I found two things remarkable about Dominic: His engaging personality and his ascension through the ranks. Originally from Imus, Cavite in the Philippines, Dominic started with Silversea in 2005. He began as an assistant waiter, then waiter, then chef de rang, then headwaiter, then restaurant manager. That all changed in Antarctica, though.
During Silver Explorer’s visits to the White Continent, Dominic, who had worked the demanding breakfast, lunch and dinner shifts, would often skip naps during his breaks, opting instead to go ashore. That required not only missing a rest but also gearing up, getting on a Zodiac and landing on a beach.
One fateful day in 2013, Conrad Combrink, who founded and heads up Silversea Expeditions, took notice. “Why do you always go out on your breaks?” Conrad asked Dominic. I told him I really love the place, Dominic said to me over coffee at Silver Cloud’s Pool Bar.

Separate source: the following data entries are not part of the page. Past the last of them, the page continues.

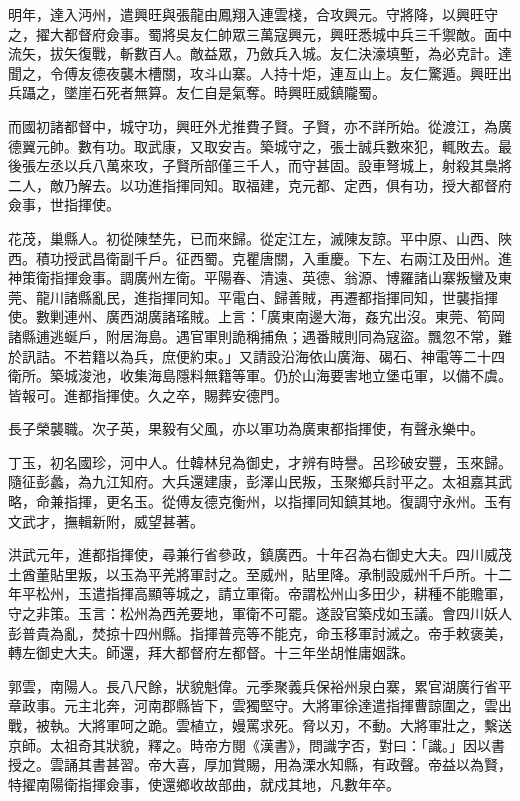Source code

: \begin{pinyinscope}
明年，達入沔州，遣興旺與張龍由鳳翔入連雲棧，合攻興元。守將降，以興旺守之，擢大都督府僉事。蜀將吳友仁帥眾三萬寇興元，興旺悉城中兵三千禦敵。面中流矢，拔矢復戰，斬數百人。敵益眾，乃斂兵入城。友仁決濠填塹，為必克計。達聞之，令傅友德夜襲木槽關，攻斗山寨。人持十炬，連亙山上。友仁驚遁。興旺出兵躡之，墜崖石死者無算。友仁自是氣奪。時興旺威鎮隴蜀。

而國初諸都督中，城守功，興旺外尤推費子賢。子賢，亦不詳所始。從渡江，為廣德翼元帥。數有功。取武康，又取安吉。築城守之，張士誠兵數來犯，輒敗去。最後張左丞以兵八萬來攻，子賢所部僅三千人，而守甚固。設車弩城上，射殺其梟將二人，敵乃解去。以功進指揮同知。取福建，克元都、定西，俱有功，授大都督府僉事，世指揮使。

花茂，巢縣人。初從陳埜先，已而來歸。從定江左，滅陳友諒。平中原、山西、陜西。積功授武昌衛副千戶。征西蜀。克瞿唐關，入重慶。下左、右兩江及田州。進神策衛指揮僉事。調廣州左衛。平陽春、清遠、英德、翁源、博羅諸山寨叛蠻及東莞、龍川諸縣亂民，進指揮同知。平電白、歸善賊，再遷都指揮同知，世襲指揮使。數剿連州、廣西湖廣諸瑤賊。上言：「廣東南邊大海，姦宄出沒。東莞、筍岡諸縣逋逃蜒戶，附居海島。遇官軍則詭稱捕魚；遇番賊則同為寇盜。飄忽不常，難於訊詰。不若籍以為兵，庶便約束。」又請設沿海依山廣海、碣石、神電等二十四衛所。築城浚池，收集海島隱料無籍等軍。仍於山海要害地立堡屯軍，以備不虞。皆報可。進都指揮使。久之卒，賜葬安德門。

長子榮襲職。次子英，果毅有父風，亦以軍功為廣東都指揮使，有聲永樂中。

丁玉，初名國珍，河中人。仕韓林兒為御史，才辨有時譽。呂珍破安豐，玉來歸。隨征彭蠡，為九江知府。大兵還建康，彭澤山民叛，玉聚鄉兵討平之。太祖嘉其武略，命兼指揮，更名玉。從傅友德克衡州，以指揮同知鎮其地。復調守永州。玉有文武才，撫輯新附，威望甚著。

洪武元年，進都指揮使，尋兼行省參政，鎮廣西。十年召為右御史大夫。四川威茂土酋董貼里叛，以玉為平羌將軍討之。至威州，貼里降。承制設威州千戶所。十二年平松州，玉遣指揮高顯等城之，請立軍衛。帝謂松州山多田少，耕種不能贍軍，守之非策。玉言：松州為西羌要地，軍衛不可罷。遂設官築戍如玉議。會四川妖人彭普貴為亂，焚掠十四州縣。指揮普亮等不能克，命玉移軍討滅之。帝手敕褒美，轉左御史大夫。師還，拜大都督府左都督。十三年坐胡惟庸姻誅。

郭雲，南陽人。長八尺餘，狀貌魁偉。元季聚義兵保裕州泉白寨，累官湖廣行省平章政事。元主北奔，河南郡縣皆下，雲獨堅守。大將軍徐達遣指揮曹諒圍之，雲出戰，被執。大將軍呵之跪。雲植立，嫚罵求死。脅以刃，不動。大將軍壯之，繫送京師。太祖奇其狀貌，釋之。時帝方閱《漢書》，問識字否，對曰：「識。」因以書授之。雲誦其書甚習。帝大喜，厚加賞賜，用為溧水知縣，有政聲。帝益以為賢，特擢南陽衛指揮僉事，使還鄉收故部曲，就戍其地，凡數年卒。


\end{pinyinscope}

Before leaving the ship on that voyage, Conrad asked Dominic if he would be interested in joining the expedition team. “I wanted to ask him, ‘Are you serious?’ ” Dominic told me. Turns out, it was a serious offer.
Shortly afterward, Dominic received an email assigning him to the expedition team. Rather than leap at the opportunity, though, Dominic spoke with the hotel management side to see if they were okay with him jumping ship, so to speak. “They were very supportive,” Dominic said.
Dominic would become not only the first Filipino expedition leader for Silversea but also the first in the entire cruise industry. His first voyage, Russia’s Far East in August of 2014, was the same voyage that my son Alex and I were on.
I recall being surprised and delighted to see Dominic clad not in a headwaiter’s jacket but in a parka with the words Silversea Expedition Team emblazoned on it. Imagine how you’d feel if you were Dominic at that time. Instead of working in the restaurant all day while in some of the world’s most beautiful places, you were suddenly charged with going ashore to enhance the guest experience.
A monumental voyage for Dominic, Russia’s Far East also ranks as one of the best trips of my life. If you’re interested in seeing what’s so appealing about the region, see the series of videos we produced here, Silver Discoverer in Russia’s Far East.
When I ran into Dominic on Silver Cloud last week, it was a happy reunion. We gave each other a heartfelt hug. I wasn’t sure he’d recognize me. We’d both aged a bit, both grown beards and while my hair was going nearly all gray, Dominic remarked about a few strands of gray now appearing in his head of dark hair.
He appears to be more committed than ever to Silversea. Just as in the days when he went ashore during his breaks as a waiter, Dominic is now one of the first ashore to scout out destinations each day for Zodiac landings. That requires that he’s up early and often late to bed. It’s a demanding pace.”When I started I really did not imagine how much work this job would be,” he told me. “But I realized that if you really like your job, you are not going to stop pushing yourself.
“It’s tiring,” he added with a smile, “but it’s a really great way to get tired.”
Dominic said that his becoming assistant expedition leader would not have been possible without Conrad Combrink’s vision and accepting attitudes. “I owe a great debt of gratitude to Conrad,” Dominic told me.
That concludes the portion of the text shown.